Merchants that sell Burgundy en-primeur will be kicking this year off with offers of the 2008 vintage (pretty whites and mixed, but on the whole good to very good, reds). Those that don’t offer Burgundy in this way need to find something else to get the year in gear, and there should be some tasty offerings from the serious guys in the form of January sales. Some might say that January discounting doesn’t help “the market” but if there is enough demand then cheap parcels of Bordeaux will soon be snaffled up.

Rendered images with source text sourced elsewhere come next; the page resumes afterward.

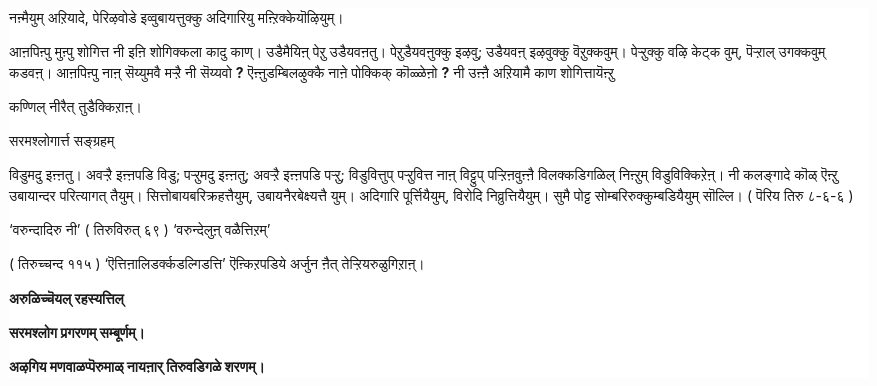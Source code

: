 नऩ्मैयुम् अऱियादे, पेरिऴवोडे इव्वुबायत्तुक्कु अदिगारियु मऩ्ऱिक्केयॊऴियुम्।

 आऩपिऩ्पु मुऩ्पु शोगित्त नी इऩि शोगिक्कला कादु काण्। उडैमैयिऩ् पेऱु उडैयवऩतु। पेऱुडैयवऩुक्कु इऴवु; उडैयवऩ् इऴवुक्कु वॆऱुक्कवुम्। पेऱ्ऱुक्कु वऴि केट्क वुम्, पॆऱ्ऱाल् उगक्कवुम् कडवऩ्। आऩपिऩ्पु नाऩ् सॆय्युमवै मऱ्ऱै नी सॆय्यवो **?** ऎऩ्ऩुडम्बिलऴुक्कै नाऩे पोक्किक् कॊळ्ळेऩो **?** नी उऩ्ऩै अऱियामै काण शोगित्तायॆऩ्ऱु

कण्णिल् नीरैत् तुडैक्किऱाऩ्।

सरमश्लोगार्त्त सङ्ग्रहम्

 विडुमदु इऩ्ऩतु। अवऱ्ऱै इऩ्ऩपडि विडु; पऱ्ऱुमदु इऩ्ऩतु; अवऱ्ऱै इऩ्ऩपडि पऱ्ऱु; विडुवित्तुप् पऱ्ऱुवित्त नाऩ् विट्टुप् पऱ्ऱिऩवुऩ्ऩै विलक्कडिगळिल् निऩ्ऱुम् विडुविक्किऱेऩ्। नी कलङ्गादे कॊळ् ऎऩ्ऱु उबायान्दर परित्यागत् तैयुम्। सित्तोबायबरिक्रहत्तैयुम्, उबायनैरबेक्ष्यत्तै युम्। अदिगारि पूर्त्तियैयुम्, विरोदि निव्रुत्तियैयुम्। सुमै पोट्ट सोम्बरिरुक्कुम्बडियैयुम् सॊल्लि। ( पॆरिय तिरु ८-६-६ )

‘वरुन्दादिरु नी’ ( तिरुविरुत् ६९ ) ‘वरुन्देलुऩ् वळैत्तिऱम्’

( तिरुच्चन्द ११५ ) ‘ऎत्तिऩालिडर्क्कडल्गिडत्ति’ ऎऩ्किऱपडिये अर्जुन ऩैत् तेऱ्ऱियरुळुगिऱाऩ्।

**अरुळिच्चॆयल् रहस्यत्तिल्**

**सरमश्लोग प्रगरणम् सम्बूर्णम्।**

**अऴगिय मणवाळप्पॆरुमाळ् नायऩार् तिरुवडिगळे शरणम्।**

2008 Burgundy isn’t really something to invest in as a commodity, as something to make cash from. If you are looking for a commodity to carry your cash then Bordeaux is the horse you should be looking at. And this year’s horse is the 2009 vintage, which might just be a cracker. And will probably be expensive. Very expensive. I have previously described the Burgundians as farmers and the Bordelais as businessmen. This is an insult to neither (particularly the Burgundians: Burgundy is as much my home as Sydenham or Surrey), just a way of describing their techniques. As businessmen, what the Bordelais excel at, what they really are very, very good at, is pricing their wines as fully as they possibly can without going too far. If you have your heart set on a case of 2009 Lafite, then you will probably pay twice as much as you hoped to, 25% more than you expected to, and 5% more than you were willing to. But you will be happy and, most likely, you’ll probably do well.
The most expensive vintage of Ch. Lafite-Rothschild so far was the 2005. Released on the UK market at about £3750+ per case in bond in June 2006 (and it was a ringer with Latour and Margaux at £4500-£5000). Value now: £7500+ per case despite a global liquidity crisis and the only drop in wine prices we have seen this century (erm, well, the bankers that sort of, well, caused it all, well, might have, possibly, had a few cases that they needed to unload to pay the school fees).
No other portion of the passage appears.